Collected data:
= = =

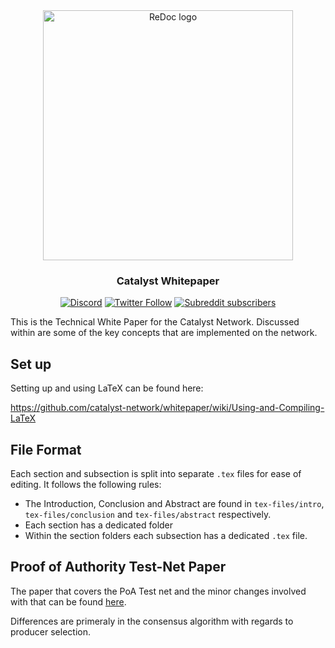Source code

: <div align="center">
  <img alt="ReDoc logo" src="https://raw.githubusercontent.com/catalyst-network/Community/master/media-pack/logo.png" width="400px" />

  ### Catalyst Whitepaper
  
[![Discord](https://img.shields.io/discord/629667101774446593?color=blueviolet&label=discord)](https://discord.gg/anTP7xm)
[![Twitter Follow](https://img.shields.io/twitter/follow/catalystnetorg?style=social)](https://twitter.com/catalystnetorg)
[![Subreddit subscribers](https://img.shields.io/reddit/subreddit-subscribers/catalystnet?style=social)](https://reddit.com/r/catalystnet)
</div>

This is the Technical White Paper for the Catalyst Network. Discussed within are some of the key concepts that are implemented on the network.

## Set up

Setting up and using LaTeX can be found here:

https://github.com/catalyst-network/whitepaper/wiki/Using-and-Compiling-LaTeX


## File Format

Each section and subsection is split into separate `.tex` files for ease of editing. It follows the following rules:

* The Introduction, Conclusion and Abstract are found in `tex-files/intro`, `tex-files/conclusion` and `tex-files/abstract` respectively.
* Each section has a dedicated folder
* Within the section folders each subsection has a dedicated `.tex` file.

## Proof of Authority Test-Net Paper

The paper that covers the PoA Test net and the minor changes involved with that can be found [here](https://github.com/catalyst-network/whitepaper/tree/PoA-paper-version). 

Differences are primeraly in the consensus algorithm with regards to producer selection.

= = =

Find "Test" in the preceding records. Copy each line that holds it.

## Proof of Authority Test-Net Paper
The paper that covers the PoA Test net and the minor changes involved with that can be found [here](https://github.com/catalyst-network/whitepaper/tree/PoA-paper-version). 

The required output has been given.